◆ EXERCISE AIM:
Pictures excluded, copy every record that follows exactly as it appears.

◆ Items from a dataset:
-*-*-

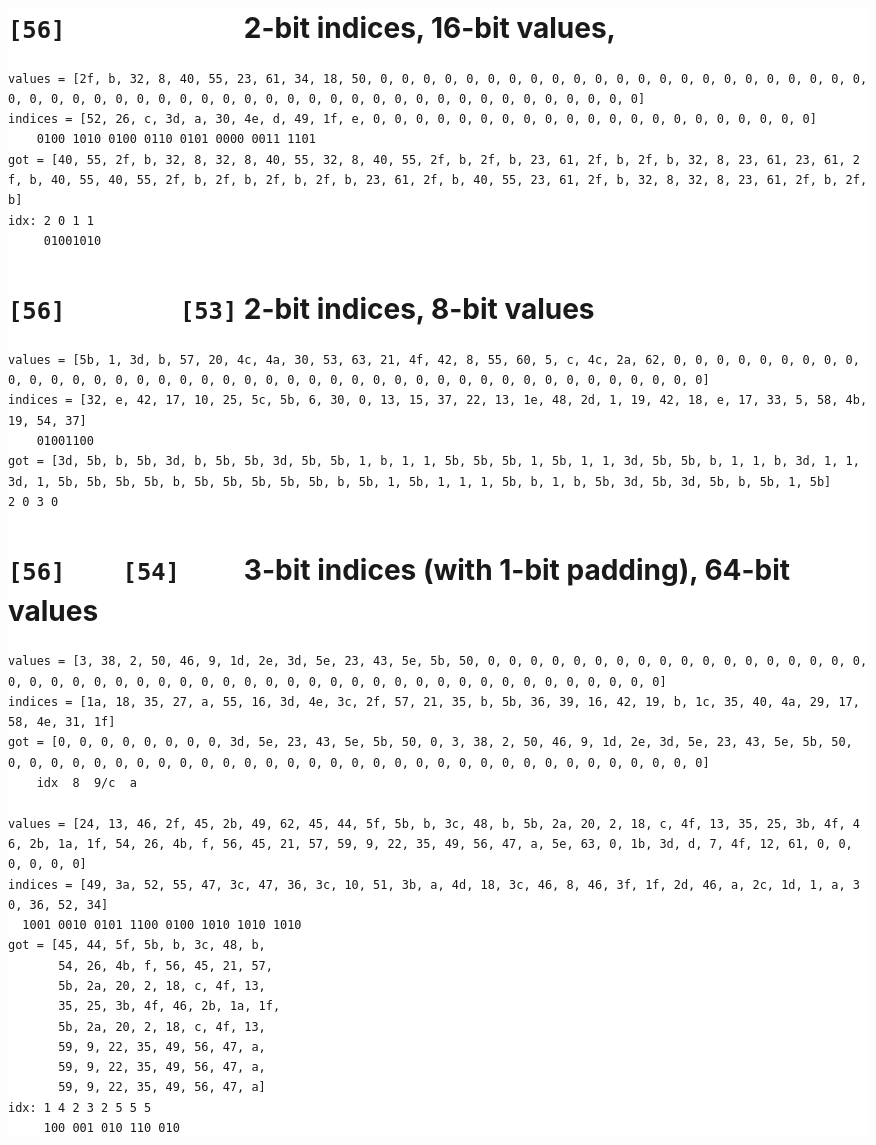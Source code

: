 # `[56]            ` 2-bit indices, 16-bit values,

    values = [2f, b, 32, 8, 40, 55, 23, 61, 34, 18, 50, 0, 0, 0, 0, 0, 0, 0, 0, 0, 0, 0, 0, 0, 0, 0, 0, 0, 0, 0, 0, 0, 0, 0, 0, 0, 0, 0, 0, 0, 0, 0, 0, 0, 0, 0, 0, 0, 0, 0, 0, 0, 0, 0, 0, 0, 0, 0, 0, 0, 0, 0, 0, 0]
    indices = [52, 26, c, 3d, a, 30, 4e, d, 49, 1f, e, 0, 0, 0, 0, 0, 0, 0, 0, 0, 0, 0, 0, 0, 0, 0, 0, 0, 0, 0, 0, 0]
        0100 1010 0100 0110 0101 0000 0011 1101
    got = [40, 55, 2f, b, 32, 8, 32, 8, 40, 55, 32, 8, 40, 55, 2f, b, 2f, b, 23, 61, 2f, b, 2f, b, 32, 8, 23, 61, 23, 61, 2f, b, 40, 55, 40, 55, 2f, b, 2f, b, 2f, b, 2f, b, 23, 61, 2f, b, 40, 55, 23, 61, 2f, b, 32, 8, 32, 8, 23, 61, 2f, b, 2f, b]
    idx: 2 0 1 1
         01001010

# `[56]        [53]` 2-bit indices, 8-bit values

    values = [5b, 1, 3d, b, 57, 20, 4c, 4a, 30, 53, 63, 21, 4f, 42, 8, 55, 60, 5, c, 4c, 2a, 62, 0, 0, 0, 0, 0, 0, 0, 0, 0, 0, 0, 0, 0, 0, 0, 0, 0, 0, 0, 0, 0, 0, 0, 0, 0, 0, 0, 0, 0, 0, 0, 0, 0, 0, 0, 0, 0, 0, 0, 0, 0, 0]
    indices = [32, e, 42, 17, 10, 25, 5c, 5b, 6, 30, 0, 13, 15, 37, 22, 13, 1e, 48, 2d, 1, 19, 42, 18, e, 17, 33, 5, 58, 4b, 19, 54, 37]
        01001100
    got = [3d, 5b, b, 5b, 3d, b, 5b, 5b, 3d, 5b, 5b, 1, b, 1, 1, 5b, 5b, 5b, 1, 5b, 1, 1, 3d, 5b, 5b, b, 1, 1, b, 3d, 1, 1, 3d, 1, 5b, 5b, 5b, 5b, b, 5b, 5b, 5b, 5b, 5b, b, 5b, 1, 5b, 1, 1, 1, 5b, b, 1, b, 5b, 3d, 5b, 3d, 5b, b, 5b, 1, 5b]
    2 0 3 0

# `[56]    [54]    ` 3-bit indices (with 1-bit padding), 64-bit values


    values = [3, 38, 2, 50, 46, 9, 1d, 2e, 3d, 5e, 23, 43, 5e, 5b, 50, 0, 0, 0, 0, 0, 0, 0, 0, 0, 0, 0, 0, 0, 0, 0, 0, 0, 0, 0, 0, 0, 0, 0, 0, 0, 0, 0, 0, 0, 0, 0, 0, 0, 0, 0, 0, 0, 0, 0, 0, 0, 0, 0, 0, 0, 0, 0, 0, 0]
    indices = [1a, 18, 35, 27, a, 55, 16, 3d, 4e, 3c, 2f, 57, 21, 35, b, 5b, 36, 39, 16, 42, 19, b, 1c, 35, 40, 4a, 29, 17, 58, 4e, 31, 1f]
    got = [0, 0, 0, 0, 0, 0, 0, 0, 3d, 5e, 23, 43, 5e, 5b, 50, 0, 3, 38, 2, 50, 46, 9, 1d, 2e, 3d, 5e, 23, 43, 5e, 5b, 50, 0, 0, 0, 0, 0, 0, 0, 0, 0, 0, 0, 0, 0, 0, 0, 0, 0, 0, 0, 0, 0, 0, 0, 0, 0, 0, 0, 0, 0, 0, 0, 0, 0]
        idx  8  9/c  a

    values = [24, 13, 46, 2f, 45, 2b, 49, 62, 45, 44, 5f, 5b, b, 3c, 48, b, 5b, 2a, 20, 2, 18, c, 4f, 13, 35, 25, 3b, 4f, 46, 2b, 1a, 1f, 54, 26, 4b, f, 56, 45, 21, 57, 59, 9, 22, 35, 49, 56, 47, a, 5e, 63, 0, 1b, 3d, d, 7, 4f, 12, 61, 0, 0, 0, 0, 0, 0]
    indices = [49, 3a, 52, 55, 47, 3c, 47, 36, 3c, 10, 51, 3b, a, 4d, 18, 3c, 46, 8, 46, 3f, 1f, 2d, 46, a, 2c, 1d, 1, a, 30, 36, 52, 34]
      1001 0010 0101 1100 0100 1010 1010 1010
    got = [45, 44, 5f, 5b, b, 3c, 48, b,
           54, 26, 4b, f, 56, 45, 21, 57,
           5b, 2a, 20, 2, 18, c, 4f, 13,
           35, 25, 3b, 4f, 46, 2b, 1a, 1f,
           5b, 2a, 20, 2, 18, c, 4f, 13,
           59, 9, 22, 35, 49, 56, 47, a,
           59, 9, 22, 35, 49, 56, 47, a,
           59, 9, 22, 35, 49, 56, 47, a]
    idx: 1 4 2 3 2 5 5 5
         100 001 010 110 010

-*-*-

◆ RESULT BELOW:
Source code

: # `[56]            ` 2-bit indices, 16-bit values,

    values = [2f, b, 32, 8, 40, 55, 23, 61, 34, 18, 50, 0, 0, 0, 0, 0, 0, 0, 0, 0, 0, 0, 0, 0, 0, 0, 0, 0, 0, 0, 0, 0, 0, 0, 0, 0, 0, 0, 0, 0, 0, 0, 0, 0, 0, 0, 0, 0, 0, 0, 0, 0, 0, 0, 0, 0, 0, 0, 0, 0, 0, 0, 0, 0]
    indices = [52, 26, c, 3d, a, 30, 4e, d, 49, 1f, e, 0, 0, 0, 0, 0, 0, 0, 0, 0, 0, 0, 0, 0, 0, 0, 0, 0, 0, 0, 0, 0]
        0100 1010 0100 0110 0101 0000 0011 1101
    got = [40, 55, 2f, b, 32, 8, 32, 8, 40, 55, 32, 8, 40, 55, 2f, b, 2f, b, 23, 61, 2f, b, 2f, b, 32, 8, 23, 61, 23, 61, 2f, b, 40, 55, 40, 55, 2f, b, 2f, b, 2f, b, 2f, b, 23, 61, 2f, b, 40, 55, 23, 61, 2f, b, 32, 8, 32, 8, 23, 61, 2f, b, 2f, b]
    idx: 2 0 1 1
         01001010

# `[56]        [53]` 2-bit indices, 8-bit values

    values = [5b, 1, 3d, b, 57, 20, 4c, 4a, 30, 53, 63, 21, 4f, 42, 8, 55, 60, 5, c, 4c, 2a, 62, 0, 0, 0, 0, 0, 0, 0, 0, 0, 0, 0, 0, 0, 0, 0, 0, 0, 0, 0, 0, 0, 0, 0, 0, 0, 0, 0, 0, 0, 0, 0, 0, 0, 0, 0, 0, 0, 0, 0, 0, 0, 0]
    indices = [32, e, 42, 17, 10, 25, 5c, 5b, 6, 30, 0, 13, 15, 37, 22, 13, 1e, 48, 2d, 1, 19, 42, 18, e, 17, 33, 5, 58, 4b, 19, 54, 37]
        01001100
    got = [3d, 5b, b, 5b, 3d, b, 5b, 5b, 3d, 5b, 5b, 1, b, 1, 1, 5b, 5b, 5b, 1, 5b, 1, 1, 3d, 5b, 5b, b, 1, 1, b, 3d, 1, 1, 3d, 1, 5b, 5b, 5b, 5b, b, 5b, 5b, 5b, 5b, 5b, b, 5b, 1, 5b, 1, 1, 1, 5b, b, 1, b, 5b, 3d, 5b, 3d, 5b, b, 5b, 1, 5b]
    2 0 3 0

# `[56]    [54]    ` 3-bit indices (with 1-bit padding), 64-bit values


    values = [3, 38, 2, 50, 46, 9, 1d, 2e, 3d, 5e, 23, 43, 5e, 5b, 50, 0, 0, 0, 0, 0, 0, 0, 0, 0, 0, 0, 0, 0, 0, 0, 0, 0, 0, 0, 0, 0, 0, 0, 0, 0, 0, 0, 0, 0, 0, 0, 0, 0, 0, 0, 0, 0, 0, 0, 0, 0, 0, 0, 0, 0, 0, 0, 0, 0]
    indices = [1a, 18, 35, 27, a, 55, 16, 3d, 4e, 3c, 2f, 57, 21, 35, b, 5b, 36, 39, 16, 42, 19, b, 1c, 35, 40, 4a, 29, 17, 58, 4e, 31, 1f]
    got = [0, 0, 0, 0, 0, 0, 0, 0, 3d, 5e, 23, 43, 5e, 5b, 50, 0, 3, 38, 2, 50, 46, 9, 1d, 2e, 3d, 5e, 23, 43, 5e, 5b, 50, 0, 0, 0, 0, 0, 0, 0, 0, 0, 0, 0, 0, 0, 0, 0, 0, 0, 0, 0, 0, 0, 0, 0, 0, 0, 0, 0, 0, 0, 0, 0, 0, 0]
        idx  8  9/c  a

    values = [24, 13, 46, 2f, 45, 2b, 49, 62, 45, 44, 5f, 5b, b, 3c, 48, b, 5b, 2a, 20, 2, 18, c, 4f, 13, 35, 25, 3b, 4f, 46, 2b, 1a, 1f, 54, 26, 4b, f, 56, 45, 21, 57, 59, 9, 22, 35, 49, 56, 47, a, 5e, 63, 0, 1b, 3d, d, 7, 4f, 12, 61, 0, 0, 0, 0, 0, 0]
    indices = [49, 3a, 52, 55, 47, 3c, 47, 36, 3c, 10, 51, 3b, a, 4d, 18, 3c, 46, 8, 46, 3f, 1f, 2d, 46, a, 2c, 1d, 1, a, 30, 36, 52, 34]
      1001 0010 0101 1100 0100 1010 1010 1010
    got = [45, 44, 5f, 5b, b, 3c, 48, b,
           54, 26, 4b, f, 56, 45, 21, 57,
           5b, 2a, 20, 2, 18, c, 4f, 13,
           35, 25, 3b, 4f, 46, 2b, 1a, 1f,
           5b, 2a, 20, 2, 18, c, 4f, 13,
           59, 9, 22, 35, 49, 56, 47, a,
           59, 9, 22, 35, 49, 56, 47, a,
           59, 9, 22, 35, 49, 56, 47, a]
    idx: 1 4 2 3 2 5 5 5
         100 001 010 110 010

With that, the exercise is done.